Provided entries →

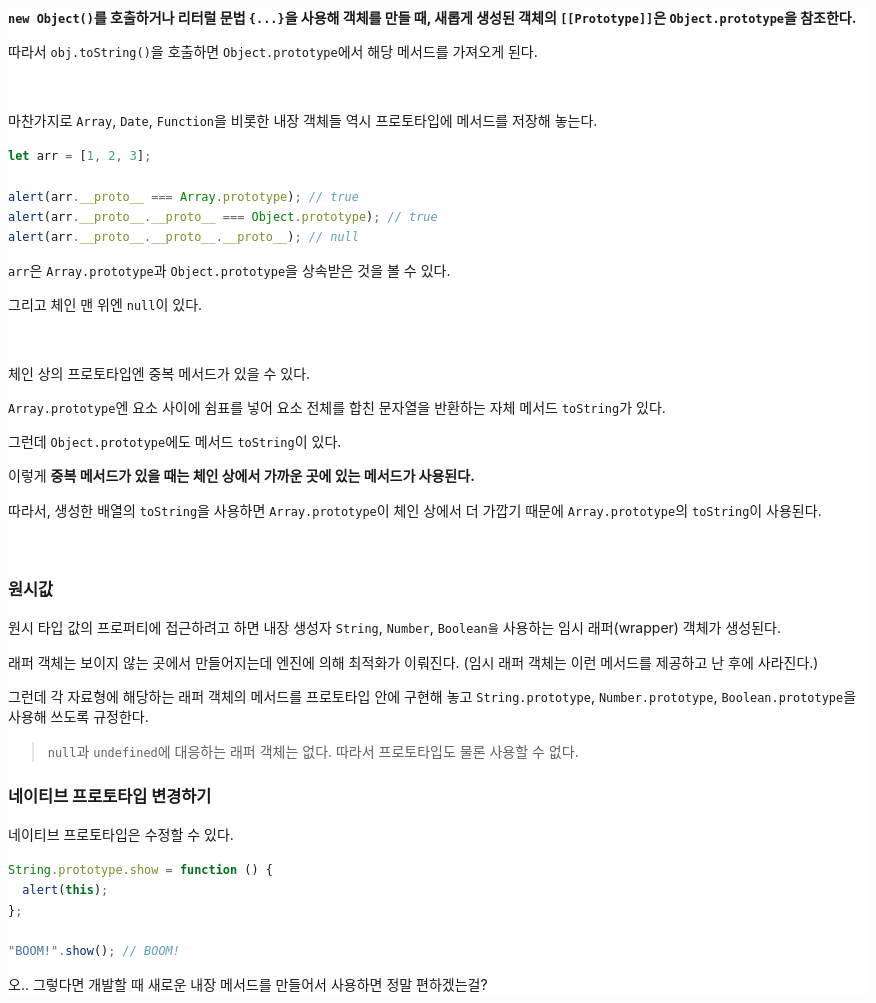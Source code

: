 **`new Object()`를 호출하거나 리터럴 문법 `{...}`을 사용해 객체를 만들 때, 새롭게 생성된 객체의 `[[Prototype]]`은 `Object.prototype`을 참조한다.**

따라서 `obj.toString()`을 호출하면 `Object.prototype`에서 해당 메서드를 가져오게 된다.

<br />

마찬가지로 `Array`, `Date`, `Function`을 비롯한 내장 객체들 역시 프로토타입에 메서드를 저장해 놓는다.

```js
let arr = [1, 2, 3];

alert(arr.__proto__ === Array.prototype); // true
alert(arr.__proto__.__proto__ === Object.prototype); // true
alert(arr.__proto__.__proto__.__proto__); // null
```

`arr`은 `Array.prototype`과 `Object.prototype`을 상속받은 것을 볼 수 있다.

그리고 체인 맨 위엔 `null`이 있다.

<br />

체인 상의 프로토타입엔 중복 메서드가 있을 수 있다.

`Array.prototype`엔 요소 사이에 쉼표를 넣어 요소 전체를 합친 문자열을 반환하는 자체 메서드 `toString`가 있다.

그런데 `Object.prototype`에도 메서드 `toString`이 있다.

이렇게 **중복 메서드가 있을 때는 체인 상에서 가까운 곳에 있는 메서드가 사용된다.**

따라서, 생성한 배열의 `toString`을 사용하면 `Array.prototype`이 체인 상에서 더 가깝기 때문에 `Array.prototype`의 `toString`이 사용된다.

<br />

### 원시값

원시 타입 값의 프로퍼티에 접근하려고 하면 내장 생성자 `String`, `Number`, `Boolean을` 사용하는 임시 래퍼(wrapper) 객체가 생성된다.

래퍼 객체는 보이지 않는 곳에서 만들어지는데 엔진에 의해 최적화가 이뤄진다. (임시 래퍼 객체는 이런 메서드를 제공하고 난 후에 사라진다.)

그런데 각 자료형에 해당하는 래퍼 객체의 메서드를 프로토타입 안에 구현해 놓고 `String.prototype`, `Number.prototype`, `Boolean.prototype`을 사용해 쓰도록 규정한다.

> `null`과 `undefined`에 대응하는 래퍼 객체는 없다. 따라서 프로토타입도 물론 사용할 수 없다.

### 네이티브 프로토타입 변경하기

네이티브 프로토타입은 수정할 수 있다.

```js
String.prototype.show = function () {
  alert(this);
};

"BOOM!".show(); // BOOM!
```

오.. 그렇다면 개발할 때 새로운 내장 메서드를 만들어서 사용하면 정말 편하겠는걸?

What you should do → The entries above are to be returned exactly, without their pictures.

Exercise answer →
Source code

: **`new Object()`를 호출하거나 리터럴 문법 `{...}`을 사용해 객체를 만들 때, 새롭게 생성된 객체의 `[[Prototype]]`은 `Object.prototype`을 참조한다.**

따라서 `obj.toString()`을 호출하면 `Object.prototype`에서 해당 메서드를 가져오게 된다.

<br />

마찬가지로 `Array`, `Date`, `Function`을 비롯한 내장 객체들 역시 프로토타입에 메서드를 저장해 놓는다.

```js
let arr = [1, 2, 3];

alert(arr.__proto__ === Array.prototype); // true
alert(arr.__proto__.__proto__ === Object.prototype); // true
alert(arr.__proto__.__proto__.__proto__); // null
```

`arr`은 `Array.prototype`과 `Object.prototype`을 상속받은 것을 볼 수 있다.

그리고 체인 맨 위엔 `null`이 있다.

<br />

체인 상의 프로토타입엔 중복 메서드가 있을 수 있다.

`Array.prototype`엔 요소 사이에 쉼표를 넣어 요소 전체를 합친 문자열을 반환하는 자체 메서드 `toString`가 있다.

그런데 `Object.prototype`에도 메서드 `toString`이 있다.

이렇게 **중복 메서드가 있을 때는 체인 상에서 가까운 곳에 있는 메서드가 사용된다.**

따라서, 생성한 배열의 `toString`을 사용하면 `Array.prototype`이 체인 상에서 더 가깝기 때문에 `Array.prototype`의 `toString`이 사용된다.

<br />

### 원시값

원시 타입 값의 프로퍼티에 접근하려고 하면 내장 생성자 `String`, `Number`, `Boolean을` 사용하는 임시 래퍼(wrapper) 객체가 생성된다.

래퍼 객체는 보이지 않는 곳에서 만들어지는데 엔진에 의해 최적화가 이뤄진다. (임시 래퍼 객체는 이런 메서드를 제공하고 난 후에 사라진다.)

그런데 각 자료형에 해당하는 래퍼 객체의 메서드를 프로토타입 안에 구현해 놓고 `String.prototype`, `Number.prototype`, `Boolean.prototype`을 사용해 쓰도록 규정한다.

> `null`과 `undefined`에 대응하는 래퍼 객체는 없다. 따라서 프로토타입도 물론 사용할 수 없다.

### 네이티브 프로토타입 변경하기

네이티브 프로토타입은 수정할 수 있다.

```js
String.prototype.show = function () {
  alert(this);
};

"BOOM!".show(); // BOOM!
```

오.. 그렇다면 개발할 때 새로운 내장 메서드를 만들어서 사용하면 정말 편하겠는걸?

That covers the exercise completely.